[Start of Attachment]
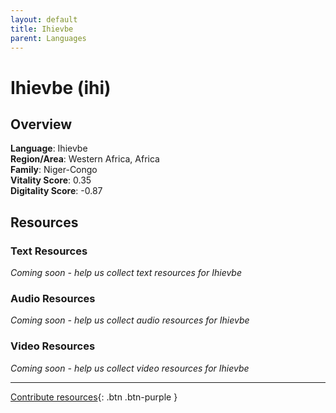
 ```yaml
---
layout: default
title: Ihievbe
parent: Languages
---
```


# Ihievbe (ihi)

## Overview

**Language**: Ihievbe  
**Region/Area**: Western Africa, Africa  
**Family**: Niger-Congo  
**Vitality Score**: 0.35  
**Digitality Score**: -0.87  

## Resources

### Text Resources
*Coming soon - help us collect text resources for Ihievbe*

### Audio Resources
*Coming soon - help us collect audio resources for Ihievbe*

### Video Resources
*Coming soon - help us collect video resources for Ihievbe*

---

[Contribute resources](https://fairtrain.github.io/){: .btn .btn-purple }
[End of Attachment]
• Exercise details: Give the listing again word for word. Skip every image.

• Result of this exercise:
 ```yaml
---
layout: default
title: Ihievbe
parent: Languages
---
```


# Ihievbe (ihi)

## Overview

**Language**: Ihievbe  
**Region/Area**: Western Africa, Africa  
**Family**: Niger-Congo  
**Vitality Score**: 0.35  
**Digitality Score**: -0.87  

## Resources

### Text Resources
*Coming soon - help us collect text resources for Ihievbe*

### Audio Resources
*Coming soon - help us collect audio resources for Ihievbe*

### Video Resources
*Coming soon - help us collect video resources for Ihievbe*

---

[Contribute resources](https://fairtrain.github.io/){: .btn .btn-purple }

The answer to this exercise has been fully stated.